USER MANUALS


How Web Services Query the Virtual DataPort Server

When a Web service receives a request, it executes a SQL statement (SELECT, INSERT, UPDATE, etc.). To do this, it behaves as any other Virtual DataPort client: it connects to Virtual DataPort with certain credentials and executes a query equivalent to the request received. This query may fail if the user associated to these credentials is not granted the appropriate privileges.

SOAP Web services: when you deploy a view as a SOAP Web service, by default the service has four operations:

  • getXXX: when invoked, the service executes a SELECT statement.

  • insertXXX: when invoked, the service executes an INSERT statement.

  • updateXXX: when invoked, the service executes an UPDATE statement.

  • deleteXXX: when invoked, the service executes a DELETE statement.

You can delete any of these operations if you do not want any client to perform them.
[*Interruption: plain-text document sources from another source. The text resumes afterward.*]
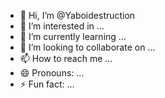 - 👋 Hi, I’m @Yaboidestruction
- 👀 I’m interested in ...
- 🌱 I’m currently learning ...
- 💞️ I’m looking to collaborate on ...
- 📫 How to reach me ...
- 😄 Pronouns: ...
- ⚡ Fun fact: ...

<!---
Yaboidestruction/Yaboidestruction is a ✨ special ✨ repository because its `README.md` (this file) appears on your GitHub profile.
You can click the Preview link to take a look at your changes.
--->
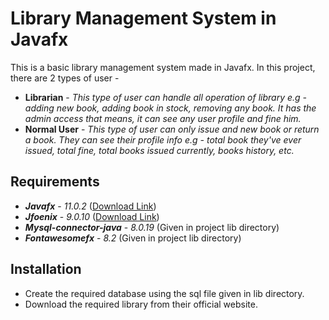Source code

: 
# Library Management System in Javafx

This is a basic library management system made in Javafx.
In this project, there are 2 types of user -
- **Librarian** - *This type of user can handle all operation of library e.g - adding new book, adding book in stock, removing any book. It has the admin access that means, it can see any user profile and fine him.*
- **Normal User** - *This type of user can only issue and new book or return a book. They can see their profile info e.g - total book they've ever issued, total fine, total books issued currently, books history, etc.*

## Requirements

- ***Javafx*** - *11.0.2*  ([Download Link](https://gluonhq.com/products/javafx/))
- ***Jfoenix*** - *9.0.10* ([Download Link](https://github.com/sshahine/JFoenix))
- ***Mysql-connector-java*** - *8.0.19* (Given in project lib directory)
- ***Fontawesomefx*** - *8.2* (Given in project lib directory)


## Installation

- Create the required database using the sql file given in lib directory.
- Download the required library from their official website.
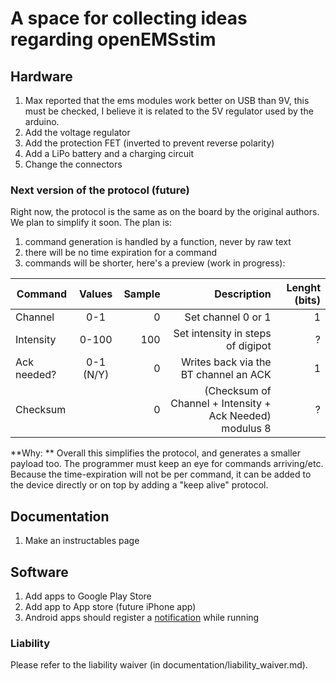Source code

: # A space for collecting ideas regarding openEMSstim

## Hardware
1. Max reported that the ems modules work better on USB than 9V, this must be checked, I believe it is related to the 5V regulator used by the arduino. 
2. Add the voltage regulator
3. Add the protection FET (inverted to prevent reverse polarity)
4. Add a LiPo battery and a charging circuit
5. Change the connectors

### Next version of the protocol (future)

Right now, the protocol is the same as on the board by the original authors. We plan to simplify it soon. The plan is:

1. command generation is handled by a function, never by raw text
2. there will be no time expiration for a command
3. commands will be shorter, here's a preview (work in progress):

| Command       | Values   | Sample  	| Description | Lenght (bits) | 
| ------------- |:--------:| ---------:|------------:|------------:|
| Channel 		|0-1		|0  		|Set channel 0 or 1| 1 | 
| Intensity		|0-100 		|100		|Set intensity in steps of digipot | ? |  
| Ack needed?   |0-1 (N/Y) 	|0			|Writes back via the BT channel an ACK| 1 |
| Checksum	    |       	|0			|(Checksum of Channel + Intensity + Ack Needed) modulus 8| ? |  

**Why: ** Overall this simplifies the protocol, and generates a smaller payload too. The programmer must keep an eye for commands arriving/etc. Because the time-expiration will not be per command, it can be added to the device directly or on top by adding a "keep alive" protocol. 


## Documentation
1. Make an instructables page


## Software
1. Add apps to Google Play Store
2. Add app to App store (future iPhone app)
3. Android apps should register a [notification](http://www.androidbegin.com/tutorial/android-broadcast-receiver-notification-tutorial/) while running

### Liability

Please refer to the liability waiver (in documentation/liability_waiver.md).
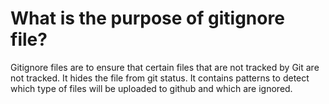 # What is the purpose of gitignore file?
Gitignore files are to ensure that certain files that are not tracked by Git are not tracked. It hides the file from git status. It contains patterns to detect which type of files will be uploaded to github and which are ignored.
REST Web services: as opposed to SOAP Web services, REST Web services publish views and not operations over view. Therefore, when you publish a view, you are allowing external clients to perform the following operations on them:

  • SELECT_NAVIGATIONAL statements: when the service receives GET requests.

  • INSERT statements: when the service receives POST requests

  • UPDATE statements: when the service receives PUT requests.

  • DELETE statements: when the service receives DELETE requests.

The credentials used by the Web service to connect to Virtual DataPort depend on the authentication method selected. They fall into two categories (see the last two columns of the table Authentication methods supported by SOAP and REST Web services):

  1. “Uses the credentials of the Web service”: during the deployment of the Web service, the administrator selects a user, whose credentials will be used by the Web service to execute all the queries. In order for these queries to succeed, the selected user needs to have the right privileges to perform these queries.

    The section Web Service Container Status Table will explain how the administrator selects a user for the service.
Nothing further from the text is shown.